I can’t tell you how many desperate husbands have shown up in my office with a reluctant wife in tow, telling me that they are tired of the nightly rejections. “She’s obsessed with the kids,” they tell me. “She’s tired every night. No matter how much I try to help out around the house or encourage her to take a break, I can’t get lucky. She’s just not interested in sex anymore.” Often the wives agree, telling me they don’t really care if they never have sex again. 

Couples like this one are in a bind that twists deep below the surface. It’s not that the woman is less interested in sex or the man is always up for it. Rather, the woman is less interested in the sex she can have, while the man is seeking connection through sex with an uninterested partner.

What couples need to understand

  1. For women, lack of sexual interest should not be unequivocally associated with a weaker sex drive.

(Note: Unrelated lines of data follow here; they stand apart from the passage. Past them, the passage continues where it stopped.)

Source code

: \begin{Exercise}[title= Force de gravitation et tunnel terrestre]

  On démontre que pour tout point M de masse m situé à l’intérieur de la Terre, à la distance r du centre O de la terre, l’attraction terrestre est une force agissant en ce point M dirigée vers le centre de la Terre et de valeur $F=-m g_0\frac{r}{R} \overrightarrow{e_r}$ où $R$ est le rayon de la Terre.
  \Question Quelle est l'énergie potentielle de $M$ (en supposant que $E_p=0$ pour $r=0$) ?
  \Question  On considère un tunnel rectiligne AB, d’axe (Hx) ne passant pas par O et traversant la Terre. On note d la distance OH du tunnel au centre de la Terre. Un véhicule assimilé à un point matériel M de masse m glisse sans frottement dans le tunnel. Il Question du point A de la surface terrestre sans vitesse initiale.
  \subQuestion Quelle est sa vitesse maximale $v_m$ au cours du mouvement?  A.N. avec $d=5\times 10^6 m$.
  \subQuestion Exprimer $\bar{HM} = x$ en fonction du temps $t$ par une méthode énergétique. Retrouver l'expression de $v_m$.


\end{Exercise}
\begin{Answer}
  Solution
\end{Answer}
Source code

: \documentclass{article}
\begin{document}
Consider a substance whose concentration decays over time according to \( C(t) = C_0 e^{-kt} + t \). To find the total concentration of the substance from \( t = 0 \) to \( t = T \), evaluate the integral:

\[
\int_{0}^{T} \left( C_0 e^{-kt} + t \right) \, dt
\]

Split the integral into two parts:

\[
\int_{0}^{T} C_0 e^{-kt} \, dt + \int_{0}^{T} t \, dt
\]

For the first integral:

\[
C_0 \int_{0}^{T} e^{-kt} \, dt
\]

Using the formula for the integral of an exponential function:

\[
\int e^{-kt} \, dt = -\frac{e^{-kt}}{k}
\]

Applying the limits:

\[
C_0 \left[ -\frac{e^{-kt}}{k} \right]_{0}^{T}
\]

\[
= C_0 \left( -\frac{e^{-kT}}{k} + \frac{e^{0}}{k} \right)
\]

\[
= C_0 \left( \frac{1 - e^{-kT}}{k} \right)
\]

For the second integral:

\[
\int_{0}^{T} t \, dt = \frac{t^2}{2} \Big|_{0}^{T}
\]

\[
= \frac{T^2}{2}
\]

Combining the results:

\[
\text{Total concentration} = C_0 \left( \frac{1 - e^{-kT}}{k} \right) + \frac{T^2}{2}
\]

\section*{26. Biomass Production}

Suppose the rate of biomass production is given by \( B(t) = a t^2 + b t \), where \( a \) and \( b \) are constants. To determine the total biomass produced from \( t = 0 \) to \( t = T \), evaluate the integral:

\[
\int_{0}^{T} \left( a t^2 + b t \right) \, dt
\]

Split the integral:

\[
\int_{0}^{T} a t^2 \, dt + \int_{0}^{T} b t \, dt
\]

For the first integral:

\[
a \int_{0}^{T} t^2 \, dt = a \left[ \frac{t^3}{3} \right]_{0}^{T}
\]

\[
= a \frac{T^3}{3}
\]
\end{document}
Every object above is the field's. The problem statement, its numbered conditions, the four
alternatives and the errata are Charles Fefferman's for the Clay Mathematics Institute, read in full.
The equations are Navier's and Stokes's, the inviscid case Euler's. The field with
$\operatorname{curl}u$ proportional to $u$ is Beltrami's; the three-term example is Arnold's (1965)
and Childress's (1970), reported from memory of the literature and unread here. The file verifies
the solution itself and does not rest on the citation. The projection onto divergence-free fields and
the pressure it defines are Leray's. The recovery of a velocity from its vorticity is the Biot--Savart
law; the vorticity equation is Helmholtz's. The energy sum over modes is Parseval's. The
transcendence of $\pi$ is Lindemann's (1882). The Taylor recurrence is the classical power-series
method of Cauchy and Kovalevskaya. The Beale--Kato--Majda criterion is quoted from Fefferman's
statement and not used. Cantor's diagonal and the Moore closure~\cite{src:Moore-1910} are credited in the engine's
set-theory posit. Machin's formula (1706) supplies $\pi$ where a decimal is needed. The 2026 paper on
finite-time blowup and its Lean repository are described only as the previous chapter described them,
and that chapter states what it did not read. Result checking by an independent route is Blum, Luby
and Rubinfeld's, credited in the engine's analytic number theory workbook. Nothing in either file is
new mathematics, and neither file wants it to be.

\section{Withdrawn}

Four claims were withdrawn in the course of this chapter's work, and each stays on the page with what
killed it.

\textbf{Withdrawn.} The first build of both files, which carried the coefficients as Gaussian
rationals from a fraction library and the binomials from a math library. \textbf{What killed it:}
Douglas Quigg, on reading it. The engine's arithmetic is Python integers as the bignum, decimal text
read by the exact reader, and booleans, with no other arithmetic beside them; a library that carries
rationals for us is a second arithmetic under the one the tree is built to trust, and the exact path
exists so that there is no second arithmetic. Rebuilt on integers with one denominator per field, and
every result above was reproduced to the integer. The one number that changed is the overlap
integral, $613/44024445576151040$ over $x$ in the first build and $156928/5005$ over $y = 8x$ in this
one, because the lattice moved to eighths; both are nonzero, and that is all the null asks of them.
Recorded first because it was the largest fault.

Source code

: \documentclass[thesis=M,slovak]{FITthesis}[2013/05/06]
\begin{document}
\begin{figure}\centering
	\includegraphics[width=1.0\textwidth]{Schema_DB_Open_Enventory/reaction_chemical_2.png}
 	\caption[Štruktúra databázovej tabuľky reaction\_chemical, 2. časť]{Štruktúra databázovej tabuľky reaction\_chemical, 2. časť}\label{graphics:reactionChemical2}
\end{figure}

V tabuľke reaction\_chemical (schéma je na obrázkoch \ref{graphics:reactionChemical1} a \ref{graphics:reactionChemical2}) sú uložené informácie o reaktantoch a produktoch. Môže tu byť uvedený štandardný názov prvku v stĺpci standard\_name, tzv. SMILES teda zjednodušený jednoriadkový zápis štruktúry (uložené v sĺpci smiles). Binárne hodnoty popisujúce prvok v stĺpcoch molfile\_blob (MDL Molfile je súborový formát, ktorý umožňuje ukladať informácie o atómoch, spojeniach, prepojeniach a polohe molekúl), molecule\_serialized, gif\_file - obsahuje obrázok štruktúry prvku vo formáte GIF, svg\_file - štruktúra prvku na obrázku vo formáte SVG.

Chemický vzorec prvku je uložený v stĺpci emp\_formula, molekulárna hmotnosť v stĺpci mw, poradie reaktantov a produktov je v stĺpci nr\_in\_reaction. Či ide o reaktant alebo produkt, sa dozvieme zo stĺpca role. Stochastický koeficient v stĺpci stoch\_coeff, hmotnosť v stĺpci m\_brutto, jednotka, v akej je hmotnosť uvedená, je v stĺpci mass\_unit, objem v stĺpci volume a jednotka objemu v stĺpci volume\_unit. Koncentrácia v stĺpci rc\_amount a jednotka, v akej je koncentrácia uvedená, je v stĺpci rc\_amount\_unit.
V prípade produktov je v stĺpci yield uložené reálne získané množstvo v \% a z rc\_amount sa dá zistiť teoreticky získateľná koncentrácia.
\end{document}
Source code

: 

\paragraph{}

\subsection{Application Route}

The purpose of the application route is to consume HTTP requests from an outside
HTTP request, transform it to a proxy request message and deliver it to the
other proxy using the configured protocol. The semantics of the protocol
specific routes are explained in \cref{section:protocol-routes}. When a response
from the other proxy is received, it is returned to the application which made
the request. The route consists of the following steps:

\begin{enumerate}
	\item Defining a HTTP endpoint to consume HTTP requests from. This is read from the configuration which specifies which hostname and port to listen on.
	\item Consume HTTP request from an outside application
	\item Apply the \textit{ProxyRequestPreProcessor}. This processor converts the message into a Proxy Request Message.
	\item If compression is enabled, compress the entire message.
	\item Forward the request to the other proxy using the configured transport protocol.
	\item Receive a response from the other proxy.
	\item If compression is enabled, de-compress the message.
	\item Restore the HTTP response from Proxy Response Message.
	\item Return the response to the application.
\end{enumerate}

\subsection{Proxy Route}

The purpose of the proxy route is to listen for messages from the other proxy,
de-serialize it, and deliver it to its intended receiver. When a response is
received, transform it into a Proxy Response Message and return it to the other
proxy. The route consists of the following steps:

Instead, it helps to acknowledge that female sexual desire is a drive that needs ongoing engagement. It needs to be stoked intensely and imaginatively throughout the years. 
  2. Male desire needs to be looked at through a lens that incorporates relational and emotional factors. Sex is the language through which men have license to ask for love, tenderness, surrender, sensuality, affection and more. Often sex is the only keyhole he has to fulfill these emotional needs. 
  3. For both: sex is never just sex. Even if it is a hit and run. It takes a lot of emotion to make sex emotionless. 
    And for therapists, this conversation is just getting started.